### How to complete this task
Check every line of the material for the word "ToString". Copy those that have it.

### Given records

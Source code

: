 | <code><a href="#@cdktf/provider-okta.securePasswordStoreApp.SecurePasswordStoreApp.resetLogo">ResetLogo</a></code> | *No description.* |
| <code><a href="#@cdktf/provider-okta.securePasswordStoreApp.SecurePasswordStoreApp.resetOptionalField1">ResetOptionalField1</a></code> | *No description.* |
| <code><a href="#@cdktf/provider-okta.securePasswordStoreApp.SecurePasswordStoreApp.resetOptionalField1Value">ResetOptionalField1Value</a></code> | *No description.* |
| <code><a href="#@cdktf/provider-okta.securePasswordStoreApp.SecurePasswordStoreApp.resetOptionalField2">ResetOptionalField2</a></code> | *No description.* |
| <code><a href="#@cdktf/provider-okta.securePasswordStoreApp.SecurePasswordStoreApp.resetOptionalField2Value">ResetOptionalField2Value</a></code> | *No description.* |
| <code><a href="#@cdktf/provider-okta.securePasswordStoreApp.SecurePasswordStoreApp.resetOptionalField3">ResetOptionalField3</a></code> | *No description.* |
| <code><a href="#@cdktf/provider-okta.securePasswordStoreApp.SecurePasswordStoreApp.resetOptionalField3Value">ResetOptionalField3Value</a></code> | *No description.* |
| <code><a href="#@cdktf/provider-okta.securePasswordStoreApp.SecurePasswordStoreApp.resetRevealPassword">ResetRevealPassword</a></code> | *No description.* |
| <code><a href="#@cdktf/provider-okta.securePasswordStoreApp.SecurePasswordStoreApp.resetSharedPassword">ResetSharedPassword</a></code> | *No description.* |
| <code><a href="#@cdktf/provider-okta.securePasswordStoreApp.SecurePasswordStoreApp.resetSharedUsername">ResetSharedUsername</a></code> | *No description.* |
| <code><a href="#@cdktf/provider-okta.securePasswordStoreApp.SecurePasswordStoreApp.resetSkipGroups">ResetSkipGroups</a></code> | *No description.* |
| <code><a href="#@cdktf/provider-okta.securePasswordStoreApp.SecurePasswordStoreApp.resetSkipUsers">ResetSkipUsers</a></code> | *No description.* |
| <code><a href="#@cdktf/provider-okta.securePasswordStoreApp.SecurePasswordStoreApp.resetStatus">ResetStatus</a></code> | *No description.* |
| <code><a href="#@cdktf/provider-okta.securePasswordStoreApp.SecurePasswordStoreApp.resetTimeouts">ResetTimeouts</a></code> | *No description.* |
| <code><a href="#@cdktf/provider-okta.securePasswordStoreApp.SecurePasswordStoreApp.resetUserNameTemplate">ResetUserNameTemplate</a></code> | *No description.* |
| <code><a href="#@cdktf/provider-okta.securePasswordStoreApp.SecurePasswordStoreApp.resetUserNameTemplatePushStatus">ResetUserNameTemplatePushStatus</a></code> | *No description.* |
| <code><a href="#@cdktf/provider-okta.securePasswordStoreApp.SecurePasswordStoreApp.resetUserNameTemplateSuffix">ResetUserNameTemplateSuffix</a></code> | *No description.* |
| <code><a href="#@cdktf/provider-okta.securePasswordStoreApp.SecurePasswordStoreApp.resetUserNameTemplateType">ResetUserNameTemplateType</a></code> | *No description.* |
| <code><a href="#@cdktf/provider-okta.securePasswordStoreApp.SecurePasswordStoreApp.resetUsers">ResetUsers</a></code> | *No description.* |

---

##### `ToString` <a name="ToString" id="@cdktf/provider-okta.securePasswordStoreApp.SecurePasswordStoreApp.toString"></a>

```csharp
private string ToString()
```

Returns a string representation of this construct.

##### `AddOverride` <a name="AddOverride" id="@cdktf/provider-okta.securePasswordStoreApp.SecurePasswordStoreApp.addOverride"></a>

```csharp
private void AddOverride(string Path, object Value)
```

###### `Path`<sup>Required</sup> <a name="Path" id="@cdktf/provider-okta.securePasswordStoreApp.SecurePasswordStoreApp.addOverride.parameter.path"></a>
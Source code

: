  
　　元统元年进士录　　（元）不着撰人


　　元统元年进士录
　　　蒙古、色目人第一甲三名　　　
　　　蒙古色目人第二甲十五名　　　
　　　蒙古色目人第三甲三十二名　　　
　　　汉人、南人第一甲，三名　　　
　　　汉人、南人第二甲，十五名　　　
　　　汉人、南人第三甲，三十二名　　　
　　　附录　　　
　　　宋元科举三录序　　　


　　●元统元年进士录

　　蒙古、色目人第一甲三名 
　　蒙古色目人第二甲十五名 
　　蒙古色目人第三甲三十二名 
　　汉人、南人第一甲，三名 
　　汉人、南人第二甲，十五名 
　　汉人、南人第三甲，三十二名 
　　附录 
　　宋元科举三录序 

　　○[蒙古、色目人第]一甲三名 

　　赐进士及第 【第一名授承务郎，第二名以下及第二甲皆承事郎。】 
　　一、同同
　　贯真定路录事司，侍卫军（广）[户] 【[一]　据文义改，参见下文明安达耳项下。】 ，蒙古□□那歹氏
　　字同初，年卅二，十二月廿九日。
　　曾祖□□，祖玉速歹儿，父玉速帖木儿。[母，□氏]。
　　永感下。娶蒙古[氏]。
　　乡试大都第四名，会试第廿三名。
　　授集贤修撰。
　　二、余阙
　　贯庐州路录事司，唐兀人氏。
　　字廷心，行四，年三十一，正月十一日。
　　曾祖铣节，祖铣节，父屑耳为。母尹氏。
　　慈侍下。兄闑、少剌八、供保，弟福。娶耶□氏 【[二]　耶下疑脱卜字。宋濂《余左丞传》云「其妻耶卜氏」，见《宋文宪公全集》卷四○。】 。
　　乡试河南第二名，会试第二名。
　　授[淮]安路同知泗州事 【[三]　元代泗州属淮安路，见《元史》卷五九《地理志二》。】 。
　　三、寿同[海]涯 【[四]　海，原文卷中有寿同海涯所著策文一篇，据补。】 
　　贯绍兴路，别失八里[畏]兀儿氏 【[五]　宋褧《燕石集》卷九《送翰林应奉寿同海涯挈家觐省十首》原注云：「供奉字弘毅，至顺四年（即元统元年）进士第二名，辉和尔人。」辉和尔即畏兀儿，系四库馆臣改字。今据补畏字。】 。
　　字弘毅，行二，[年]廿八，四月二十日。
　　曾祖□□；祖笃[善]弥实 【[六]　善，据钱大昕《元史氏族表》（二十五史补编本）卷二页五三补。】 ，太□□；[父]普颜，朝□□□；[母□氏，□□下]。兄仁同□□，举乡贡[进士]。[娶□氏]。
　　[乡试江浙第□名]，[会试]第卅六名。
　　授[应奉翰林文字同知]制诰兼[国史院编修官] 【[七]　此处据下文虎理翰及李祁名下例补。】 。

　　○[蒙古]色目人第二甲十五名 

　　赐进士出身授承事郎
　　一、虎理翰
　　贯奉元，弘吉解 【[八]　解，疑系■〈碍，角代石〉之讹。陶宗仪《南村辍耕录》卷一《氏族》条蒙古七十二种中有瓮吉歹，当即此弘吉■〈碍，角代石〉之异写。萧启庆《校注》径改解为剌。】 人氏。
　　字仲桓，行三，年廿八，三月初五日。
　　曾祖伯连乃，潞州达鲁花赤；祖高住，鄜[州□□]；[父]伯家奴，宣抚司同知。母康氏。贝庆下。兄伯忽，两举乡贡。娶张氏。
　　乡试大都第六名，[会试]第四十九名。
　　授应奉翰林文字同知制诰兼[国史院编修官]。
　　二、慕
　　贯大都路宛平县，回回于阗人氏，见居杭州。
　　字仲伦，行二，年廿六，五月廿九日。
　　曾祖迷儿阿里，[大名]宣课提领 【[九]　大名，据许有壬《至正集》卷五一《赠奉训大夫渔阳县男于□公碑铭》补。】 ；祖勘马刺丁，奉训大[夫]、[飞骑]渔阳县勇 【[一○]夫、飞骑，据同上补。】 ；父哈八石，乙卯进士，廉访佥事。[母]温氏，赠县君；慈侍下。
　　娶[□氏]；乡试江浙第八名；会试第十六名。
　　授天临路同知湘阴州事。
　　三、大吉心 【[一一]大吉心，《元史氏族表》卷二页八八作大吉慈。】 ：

### Response box
##### `ToString` <a name="ToString" id="@cdktf/provider-okta.securePasswordStoreApp.SecurePasswordStoreApp.toString"></a>
private string ToString()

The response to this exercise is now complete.